Write out all of the data again, exactly as it reads.
Content starts
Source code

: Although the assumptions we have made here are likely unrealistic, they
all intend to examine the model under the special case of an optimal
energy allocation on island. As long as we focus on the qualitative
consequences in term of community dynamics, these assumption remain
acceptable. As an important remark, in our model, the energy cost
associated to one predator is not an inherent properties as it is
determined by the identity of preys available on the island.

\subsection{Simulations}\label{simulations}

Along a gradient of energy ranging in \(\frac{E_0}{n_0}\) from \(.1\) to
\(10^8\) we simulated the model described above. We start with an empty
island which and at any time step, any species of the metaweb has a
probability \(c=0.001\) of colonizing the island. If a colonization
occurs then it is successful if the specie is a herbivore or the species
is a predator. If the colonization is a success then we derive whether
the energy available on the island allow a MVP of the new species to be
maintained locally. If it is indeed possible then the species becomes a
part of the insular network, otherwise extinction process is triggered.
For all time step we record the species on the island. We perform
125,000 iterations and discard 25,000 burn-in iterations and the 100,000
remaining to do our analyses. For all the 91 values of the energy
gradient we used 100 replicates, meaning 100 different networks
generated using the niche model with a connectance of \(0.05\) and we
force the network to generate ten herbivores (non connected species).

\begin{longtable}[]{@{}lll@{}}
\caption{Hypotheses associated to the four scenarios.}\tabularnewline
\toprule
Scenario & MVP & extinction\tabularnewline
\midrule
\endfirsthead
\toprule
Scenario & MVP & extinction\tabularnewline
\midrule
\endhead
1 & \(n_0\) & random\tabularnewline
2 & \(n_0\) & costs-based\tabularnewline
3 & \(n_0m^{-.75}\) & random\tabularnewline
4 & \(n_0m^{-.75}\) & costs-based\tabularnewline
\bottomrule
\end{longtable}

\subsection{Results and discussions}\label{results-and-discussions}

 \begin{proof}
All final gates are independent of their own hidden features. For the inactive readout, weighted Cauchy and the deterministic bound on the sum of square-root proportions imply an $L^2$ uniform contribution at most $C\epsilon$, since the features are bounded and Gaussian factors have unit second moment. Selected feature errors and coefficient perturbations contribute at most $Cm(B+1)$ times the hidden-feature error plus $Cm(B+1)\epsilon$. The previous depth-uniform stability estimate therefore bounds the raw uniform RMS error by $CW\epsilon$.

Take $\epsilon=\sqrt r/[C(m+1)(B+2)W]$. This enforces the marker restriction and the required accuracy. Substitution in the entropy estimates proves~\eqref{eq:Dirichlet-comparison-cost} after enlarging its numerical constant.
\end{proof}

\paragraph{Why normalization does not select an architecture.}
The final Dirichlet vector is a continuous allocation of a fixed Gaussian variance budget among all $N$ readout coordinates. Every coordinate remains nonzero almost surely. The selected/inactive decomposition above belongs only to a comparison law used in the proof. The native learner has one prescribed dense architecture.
Content ends
SOLUTION BELOW:
Source code

: Although the assumptions we have made here are likely unrealistic, they
all intend to examine the model under the special case of an optimal
energy allocation on island. As long as we focus on the qualitative
consequences in term of community dynamics, these assumption remain
acceptable. As an important remark, in our model, the energy cost
associated to one predator is not an inherent properties as it is
determined by the identity of preys available on the island.

\subsection{Simulations}\label{simulations}

Along a gradient of energy ranging in \(\frac{E_0}{n_0}\) from \(.1\) to
\(10^8\) we simulated the model described above. We start with an empty
island which and at any time step, any species of the metaweb has a
probability \(c=0.001\) of colonizing the island. If a colonization
occurs then it is successful if the specie is a herbivore or the species
is a predator. If the colonization is a success then we derive whether
the energy available on the island allow a MVP of the new species to be
maintained locally. If it is indeed possible then the species becomes a
part of the insular network, otherwise extinction process is triggered.
For all time step we record the species on the island. We perform
125,000 iterations and discard 25,000 burn-in iterations and the 100,000
remaining to do our analyses. For all the 91 values of the energy
gradient we used 100 replicates, meaning 100 different networks
generated using the niche model with a connectance of \(0.05\) and we
force the network to generate ten herbivores (non connected species).

\begin{longtable}[]{@{}lll@{}}
\caption{Hypotheses associated to the four scenarios.}\tabularnewline
\toprule
Scenario & MVP & extinction\tabularnewline
\midrule
\endfirsthead
\toprule
Scenario & MVP & extinction\tabularnewline
\midrule
\endhead
1 & \(n_0\) & random\tabularnewline
2 & \(n_0\) & costs-based\tabularnewline
3 & \(n_0m^{-.75}\) & random\tabularnewline
4 & \(n_0m^{-.75}\) & costs-based\tabularnewline
\bottomrule
\end{longtable}

\subsection{Results and discussions}\label{results-and-discussions}

 \begin{proof}
All final gates are independent of their own hidden features. For the inactive readout, weighted Cauchy and the deterministic bound on the sum of square-root proportions imply an $L^2$ uniform contribution at most $C\epsilon$, since the features are bounded and Gaussian factors have unit second moment. Selected feature errors and coefficient perturbations contribute at most $Cm(B+1)$ times the hidden-feature error plus $Cm(B+1)\epsilon$. The previous depth-uniform stability estimate therefore bounds the raw uniform RMS error by $CW\epsilon$.

Take $\epsilon=\sqrt r/[C(m+1)(B+2)W]$. This enforces the marker restriction and the required accuracy. Substitution in the entropy estimates proves~\eqref{eq:Dirichlet-comparison-cost} after enlarging its numerical constant.
\end{proof}

\paragraph{Why normalization does not select an architecture.}
The final Dirichlet vector is a continuous allocation of a fixed Gaussian variance budget among all $N$ readout coordinates. Every coordinate remains nonzero almost surely. The selected/inactive decomposition above belongs only to a comparison law used in the proof. The native learner has one prescribed dense architecture.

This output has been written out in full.